Whoever said that gluten-free desserts probably aren’t so good never had this one. I’m not trying to confuse you with the whole gluten-free (or not) wording. On the contrary, I’m emphasizing that this one can be made either way with excellent results. All it takes is to choose your flour based on your preference. And, of course, some delicious end-of-season peaches.
The first step on this one is to prepare the crust. This is where you’ll use your choice of flour. I use Bob’s Red Mill Gluten Free 1 to 1 Baking Flour but you can choose any all-purpose flour that you may prefer. Another thing to consider…
This crust has a distinctive almond flavor which is so delicious paired with the baked peaches. If you don’t care for the almond flavor, there’s an easy fix for that. Just switch out the extract by using vanilla instead.
I love the way this all comes together in one bowl with no mixer required. Just a fork and your hands. It’s all transferred to your 10-inch tart pan where you’ll use your hands to smooth it out to cover the bottom and then up the sides to line up with the edge of the pan.
As I mentioned, I use a 10-inch tart pan for this recipe. If you don’t have that specific size tart pan, you could use a slightly larger or smaller one with good results. Just make the appropriate adjustment in your baking time. And if you don’t have a tart pan at all, this will work in a pie plate …you just won’t have the impressive fluted edge on your creation. But it will still be delicious!
There is no blind-baking required on this. Gotta love that. The sliced peaches are arranged in an overlapping concentric circle over the dough. As you can see here, there’s no need to peel the peaches. We prefer the rustic look and added texture that’s achieved by leaving the skin on.
The final step is to prepare the sugary, salty, buttery crumble. Once again, it’s all mixed up in one bowl with your hands. If you are making this gluten-free, be sure to use your Bob’s Red Mill Gluten Free 1 to 1 Baking Flour here, too.
The crumble is then showered over the top of the peach slices. It will seem as though there’s an overload of topping but trust me on this …it will be okay.
After a brief stint in a hot oven, that excessive shower of snowy topping will turn into shiny thick bubbles of goodness enveloping the slightly charred fruit slices.
Be sure to give your tart ample time to cool on a wire rack before removing the sides of the tart pan. Of course, this is amazing served while still slightly warm. Perhaps with a scoop of vanilla ice cream? Or a dab of freshly whipped cream? You decide.
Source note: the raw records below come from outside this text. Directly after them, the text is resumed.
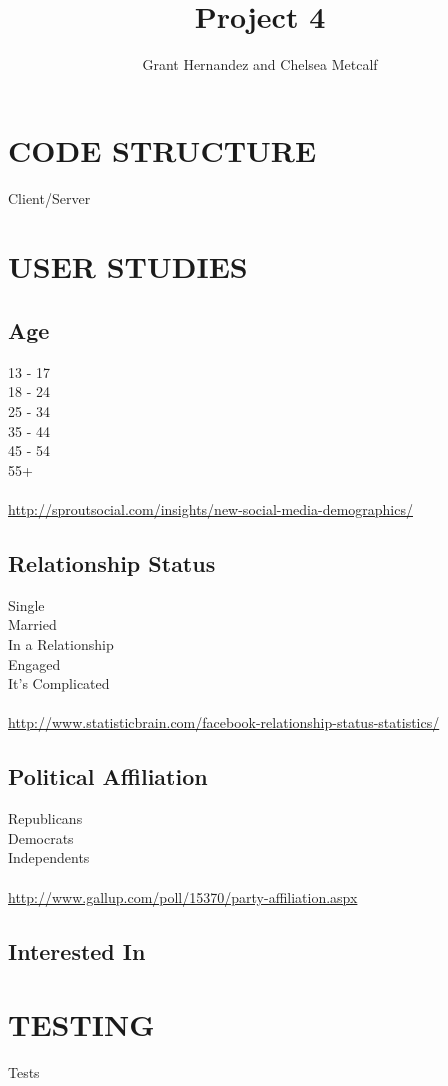 \documentclass{article}
\begin{document}
\title{Project 4}
 
\author{Grant Hernandez and Chelsea Metcalf}
 
\maketitle %
 
\section{CODE STRUCTURE}
Client/Server

\section{USER STUDIES}
\subsection{Age}
13 - 17		 \\
18 - 24		 \\
25 - 34		 \\
35 - 44		 \\
45 - 54		 \\
55+			 \\
\\
\url{http://sproutsocial.com/insights/new-social-media-demographics/}

\subsection{Relationship Status}
Single			 \\
Married			 \\
In a Relationship	 \\
Engaged			 \\
It's Complicated	 \\
\\
\url{http://www.statisticbrain.com/facebook-relationship-status-statistics/}

\subsection{Political Affiliation}
Republicans			 \\
Democrats			 \\
Independents			 \\
\\
\url{http://www.gallup.com/poll/15370/party-affiliation.aspx}

\subsection{Interested In}


\section{TESTING}
Tests
\end{document}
gluten-free (or not) peach tart
Adapted from a recipe by Amanda Hesser of FOOD52
You choose whether this should be gluten-free or not by using your flour of choice. Just be sure to use those delicious end-of-season peaches.
- 1 1/2 cups Bob's Red Mill Gluten Free 1 to 1 Baking Flour (262 grams) (or regular all-purpose flour)
- 1/2 teaspoon kosher salt
- 1 teaspoon granulated sugar
- 1/4 cup neutral vegetable oil
- 1/4 cup olive oil
- 2 tablespoons whole milk
- 1 teaspoon pure almond extract (or pure vanilla extract)
- 3 large peaches, pitted & cut into 1/2"-slices (about 25 ounces)
- 3/4 cup granulated sugar
- 2 tablespoons Bob's Red Mill Gluten Free 1 to 1 Baking Flour (or regular all-purpose flour)
- 1/4 teaspoon kosher salt
- 2 tablespoons very cold unsalted butter
Preheat the oven to 425°F.
In a mixing bowl, stir together 1 1/2 cups flour, 1/2 teaspoon salt and 1 teaspoon sugar. Stirring enables the salt and sugar to sift the flour, so you don’t need to sift it in advance. In a small bowl, whisk together the oils, milk and almond extract. Pour this mixture into the flour mixture and mix gently with a fork, just enough to dampen; do not overwork it. Then, transfer the dough to a 10-inch tart pan (you can use a slightly smaller or larger one, if needed), and use your hands to pat out the dough so it covers the bottom of the pan, pushing it up the sides to meet the edge. This will work if you pat firmly and confidently, but not if you curl your fingertips into the dough. It should be about an 1/ 8-inch thick all around; trim and discard excess dough.
Starting on the outside, arrange the peach slices overlapping in a concentric circle over the pastry; fill in the center in whatever pattern makes sense. The peaches should fit snugly.
In a bowl, combine 3/4 cup sugar, 2 tablespoons flour, 1/4 teaspoon salt and the butter. (If your peaches are especially juicy, add 1 tablespoon additional flour.) Using your fingers, pinch the butter into the dry ingredients until crumbly, with a mixture of fine granules and tiny pebbles.
Sprinkle the pebbly butter mixture over top of the peaches (it will seem like a lot). Bake for 40 to 45 minutes, until shiny, thick bubbles begin enveloping the fruit and the crust is slightly brown. Cool on a wire rack. Serve warm or room temperature, preferably with generous dollops of whipped cream or scoops of vanilla ice cream.